California health insurance rate regulation supporters ever closer to the ballot

California health insurance

California Health Insurance

Backers of the proposed measure want tightened control over rates.

Those behind a proposed ballot measure that is designed to help to provide tightened regulation of California health insurance rates have submitted petition signatures numbering approximately 800,000.

These backers are now feeling confident that they will qualify for the election on November 6.

Throughout the weeks to come, the secretary of state and the county election offices will decide whether or not this measure will meet the requirements that state that there must be 504,760 valid registered voter signatures in order to qualify. The deadline for qualification this year is June 28.

This effort is likely to begin a campaign at a significant cost, based on the significantly increasing California health insurance costs, which have been frustrating and infuriating residents of the state over the last few years. The purpose of the measure will be to impose regulations over increases in the rates of these policies when they are sold to small businesses and individuals alike.

The measure would affect the rates of the plans carried by approximately 5 million people.

That said, it would have no impact on the 15 million plans held by Californians who have coverage through their large employers.

At the end of last week, the insurance commissioner, Dave Jones, worked alongside Consumer Watchdog activists who were leading the ballot drive, as they submitted the boxes filled with voter signatures for the petition. Jones stated that “Over 34 states have given the insurance commissioner the authority to reject excessive rates.” He added that “This isn’t a novel idea. California is behind the rest of the nation.”

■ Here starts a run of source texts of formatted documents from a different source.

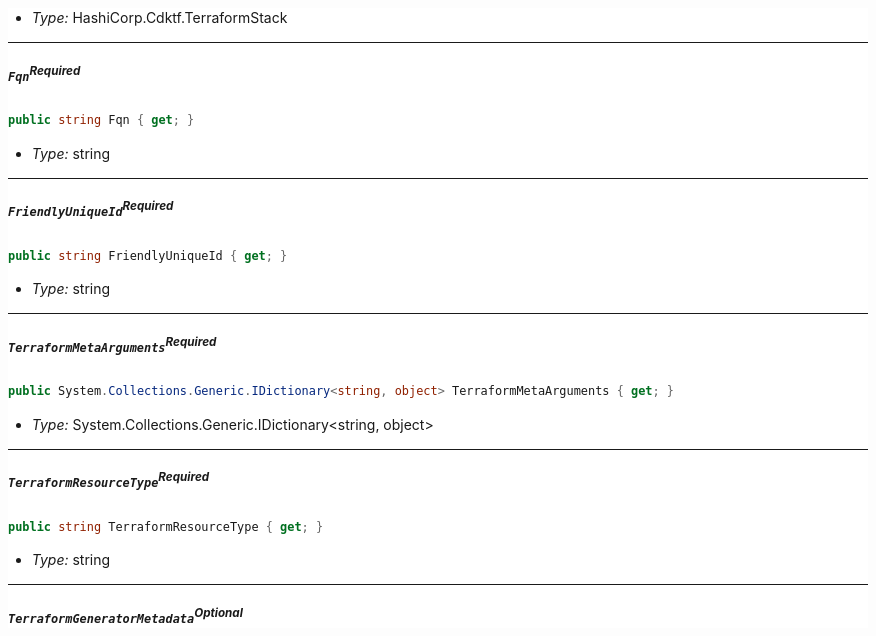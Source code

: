 - *Type:* HashiCorp.Cdktf.TerraformStack

---

##### `Fqn`<sup>Required</sup> <a name="Fqn" id="@cdktf/provider-azurerm.networkManagerSecurityAdminConfiguration.NetworkManagerSecurityAdminConfiguration.property.fqn"></a>

```csharp
public string Fqn { get; }
```

- *Type:* string

---

##### `FriendlyUniqueId`<sup>Required</sup> <a name="FriendlyUniqueId" id="@cdktf/provider-azurerm.networkManagerSecurityAdminConfiguration.NetworkManagerSecurityAdminConfiguration.property.friendlyUniqueId"></a>

```csharp
public string FriendlyUniqueId { get; }
```

- *Type:* string

---

##### `TerraformMetaArguments`<sup>Required</sup> <a name="TerraformMetaArguments" id="@cdktf/provider-azurerm.networkManagerSecurityAdminConfiguration.NetworkManagerSecurityAdminConfiguration.property.terraformMetaArguments"></a>

```csharp
public System.Collections.Generic.IDictionary<string, object> TerraformMetaArguments { get; }
```

- *Type:* System.Collections.Generic.IDictionary<string, object>

---

##### `TerraformResourceType`<sup>Required</sup> <a name="TerraformResourceType" id="@cdktf/provider-azurerm.networkManagerSecurityAdminConfiguration.NetworkManagerSecurityAdminConfiguration.property.terraformResourceType"></a>

```csharp
public string TerraformResourceType { get; }
```

- *Type:* string

---

##### `TerraformGeneratorMetadata`<sup>Optional</sup> <a name="TerraformGeneratorMetadata" id="@cdktf/provider-azurerm.networkManagerSecurityAdminConfiguration.NetworkManagerSecurityAdminConfiguration.property.terraformGeneratorMetadata"></a>
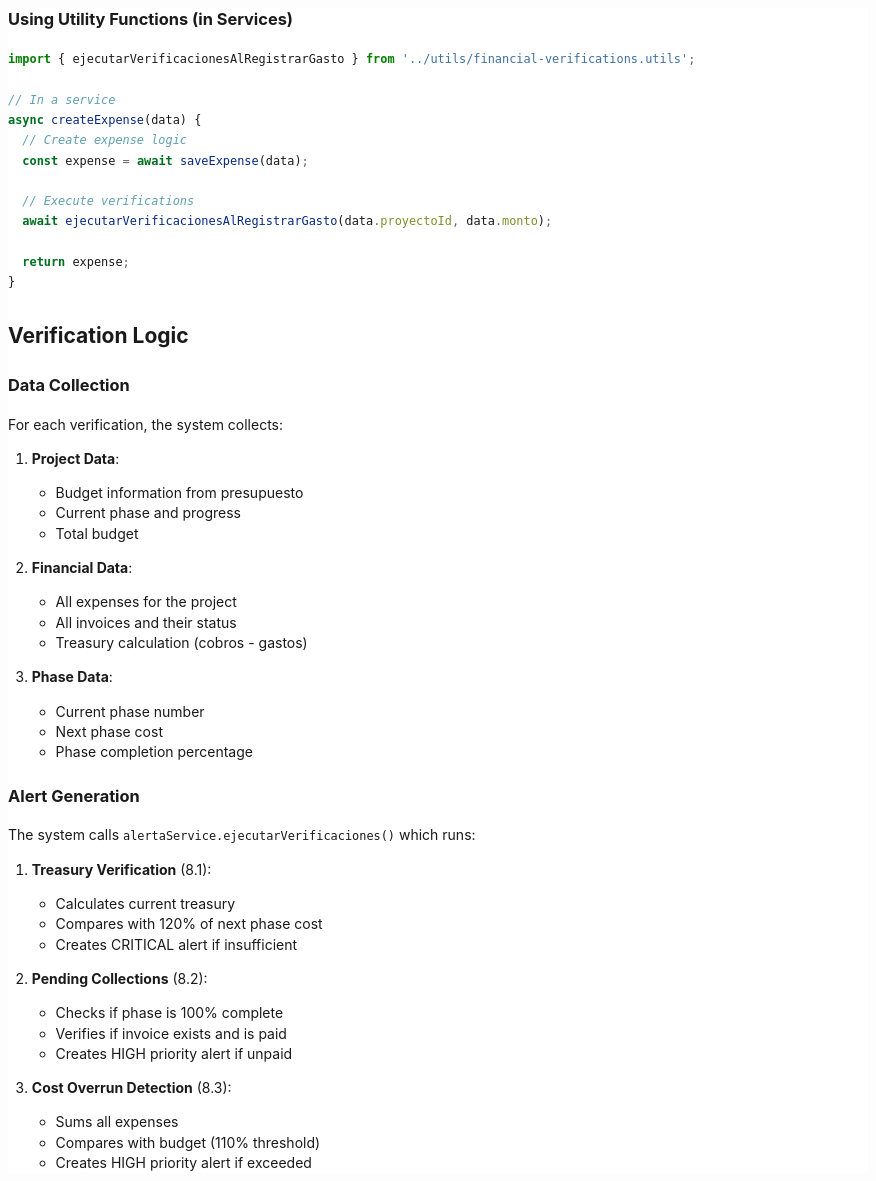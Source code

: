 
### Using Utility Functions (in Services)

```typescript
import { ejecutarVerificacionesAlRegistrarGasto } from '../utils/financial-verifications.utils';

// In a service
async createExpense(data) {
  // Create expense logic
  const expense = await saveExpense(data);
  
  // Execute verifications
  await ejecutarVerificacionesAlRegistrarGasto(data.proyectoId, data.monto);
  
  return expense;
}
```

## Verification Logic

### Data Collection

For each verification, the system collects:

1. **Project Data**:
   - Budget information from presupuesto
   - Current phase and progress
   - Total budget

2. **Financial Data**:
   - All expenses for the project
   - All invoices and their status
   - Treasury calculation (cobros - gastos)

3. **Phase Data**:
   - Current phase number
   - Next phase cost
   - Phase completion percentage

### Alert Generation

The system calls `alertaService.ejecutarVerificaciones()` which runs:

1. **Treasury Verification** (8.1):
   - Calculates current treasury
   - Compares with 120% of next phase cost
   - Creates CRITICAL alert if insufficient

2. **Pending Collections** (8.2):
   - Checks if phase is 100% complete
   - Verifies if invoice exists and is paid
   - Creates HIGH priority alert if unpaid

3. **Cost Overrun Detection** (8.3):
   - Sums all expenses
   - Compares with budget (110% threshold)
   - Creates HIGH priority alert if exceeded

Should the ballot initiative pass, it would provide the state’s Department of Insurance and Jones the same authority over setting rates that are already in place in the property and auto coverage sectors.

Those opposed to the ballot measure have stated that its implementation would simply form a new expensive bureaucracy at a point in time when the budget deficits in the state are already on the rise, and that it doesn’t do anything to deal with the actual cause behind the California health insurance premiums increases.